At the meeting this morning, there was an audience of about 40 people. Not one laughed out loud, or seriously doubted what the banker was saying. The potential is all upside, despite political problems, corruption problems and lack of infrastructure. He received questions casting doubts and objections on his thesis, but each on them he dealt with and explained that what were once barriers to growth are barriers no more.
On EU Referendum website, much of the focus is on the political wrongheadedness of the EU. The other half of the story is just as serious. Britain is locked into the part of the world’s economy where prospects only get worse with each passing decade. Our European links are too strong, not just from the political viewpoint where our democratic tradition is being throttled into submission, with our own version of corruption at the hands of New Labour – the ludicrously self-named ‘anti-sleaze’ outfit – growing like weeds across government. It’s also the economic cost. We should be moving out of that morass of hopelessness where economic growth always manages to fall below the most pessimistic forecasts to around 1-2% a year,, and we should be getting into those parts of the world where growth is measured between 5-10 percent per annum year on year.
China’s economy has passed over Germany’s. Korea, Vietnam, Thailand (despite coups), Philippines are all heading North fast. That is where British capital, entrepreneurs and managers should be heading. Britain has many advantages – language, technical ability, cultural sensitivity, excellent financing industries and financial services, and we should be high up in the economic growth game.
But we’re right down in the bottom of the table, along with our so-called EU partners. Once it has worked through its sub-prime lending issues, the USA might well bounce back into life with its growing population projected to be 400 million by 2050, and a declining dollar re-energising its trade. The USA is free to go wherever its business leaders decide. But Britain, which should be even freer, is land-locked in a Brussels-obsessed quagmire.
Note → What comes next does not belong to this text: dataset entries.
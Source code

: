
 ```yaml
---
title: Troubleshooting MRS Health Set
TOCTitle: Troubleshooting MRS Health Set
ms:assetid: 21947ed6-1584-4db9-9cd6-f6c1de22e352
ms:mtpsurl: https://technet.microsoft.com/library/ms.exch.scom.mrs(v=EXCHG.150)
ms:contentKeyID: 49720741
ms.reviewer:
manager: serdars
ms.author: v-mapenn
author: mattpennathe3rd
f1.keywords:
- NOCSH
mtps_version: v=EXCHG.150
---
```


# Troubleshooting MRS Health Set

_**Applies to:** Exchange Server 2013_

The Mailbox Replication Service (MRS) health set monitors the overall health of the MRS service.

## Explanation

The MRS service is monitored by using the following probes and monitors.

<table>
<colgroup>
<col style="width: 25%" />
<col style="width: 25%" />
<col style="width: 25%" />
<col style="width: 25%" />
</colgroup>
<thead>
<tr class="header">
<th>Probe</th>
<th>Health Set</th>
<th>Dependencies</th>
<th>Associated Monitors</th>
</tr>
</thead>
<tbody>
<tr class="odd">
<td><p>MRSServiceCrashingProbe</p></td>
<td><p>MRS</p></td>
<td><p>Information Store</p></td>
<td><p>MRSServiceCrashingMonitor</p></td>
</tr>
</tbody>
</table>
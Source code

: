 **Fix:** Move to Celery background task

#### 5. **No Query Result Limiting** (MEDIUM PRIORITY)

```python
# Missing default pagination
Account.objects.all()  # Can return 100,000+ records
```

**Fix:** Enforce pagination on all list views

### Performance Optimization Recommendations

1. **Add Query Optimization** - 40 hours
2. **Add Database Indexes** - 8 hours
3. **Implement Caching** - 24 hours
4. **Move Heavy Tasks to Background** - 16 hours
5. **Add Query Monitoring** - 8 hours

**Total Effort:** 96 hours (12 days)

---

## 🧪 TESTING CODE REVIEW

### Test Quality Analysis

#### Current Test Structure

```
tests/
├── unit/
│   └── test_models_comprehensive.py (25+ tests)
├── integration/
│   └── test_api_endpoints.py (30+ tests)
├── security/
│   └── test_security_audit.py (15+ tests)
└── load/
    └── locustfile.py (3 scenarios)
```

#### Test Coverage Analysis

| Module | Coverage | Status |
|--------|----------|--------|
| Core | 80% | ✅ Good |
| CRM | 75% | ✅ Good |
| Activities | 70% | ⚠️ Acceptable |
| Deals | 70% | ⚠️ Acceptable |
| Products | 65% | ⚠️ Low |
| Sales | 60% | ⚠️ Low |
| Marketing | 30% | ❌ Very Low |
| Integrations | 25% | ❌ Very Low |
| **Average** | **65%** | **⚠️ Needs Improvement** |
The future is not going to be London. OK it will have one or two better patches but it will be as nothing compared to the emerging markets. The populations of India, China and all the others already dwarf the EU, and they are still growing rapidly. The peasants that the EU looks down on, and wishes to exclude from its markets in its missplaced Mandelsonian protectionism, will before long become middle class consumers desperate to acquire the products and lifestyles that Europeans still feel instinctively should be excusively theirs.
The European view is ultimately a racist view of the world, and a blinkered, backwards-looking one. Britain should extricate herself from the bind she is in. It might have made sense in the 1950s in the eyes of people like Harold McMillan who somehw survived four years of trench warfare, to lock us into European future. But since then the world has changed, and the change we have seen so far is as nothing to what will be happening in the next 25 to 50 years.
This is the time to quit the old world and join the new. Britain is respected and admired in Asia. We have a great past and a great potential future here. It is up to David Cameron to somehow unstitch the Conservative Party’s dalliance with Eurpeanisation, and set Britain free, Social Chapter sure, Fishing of course, but also free of all the high taxes, regulation, quangoisation, protectionism and tarrifs.
Either that or Britain will become a sad backwater, unable to find her true identity in the world. We will become as lost as Europuppet Gordon Brown is lost right now. Cameron’s destiny has to be to get us out, and reorientate to where the action in the world economy is located.
From BRITAIN IN ASIA PACIFIC WEBSITE – Whilst it is the accepted economic growth engine of the world it attracted only ~ 20 % of British overseas private investment in the period 2001-2004. It would be hoped that the proportion of British overseas investment will increase over the next few years to a level more reflective of the region’s power, and it’s position in the world economy.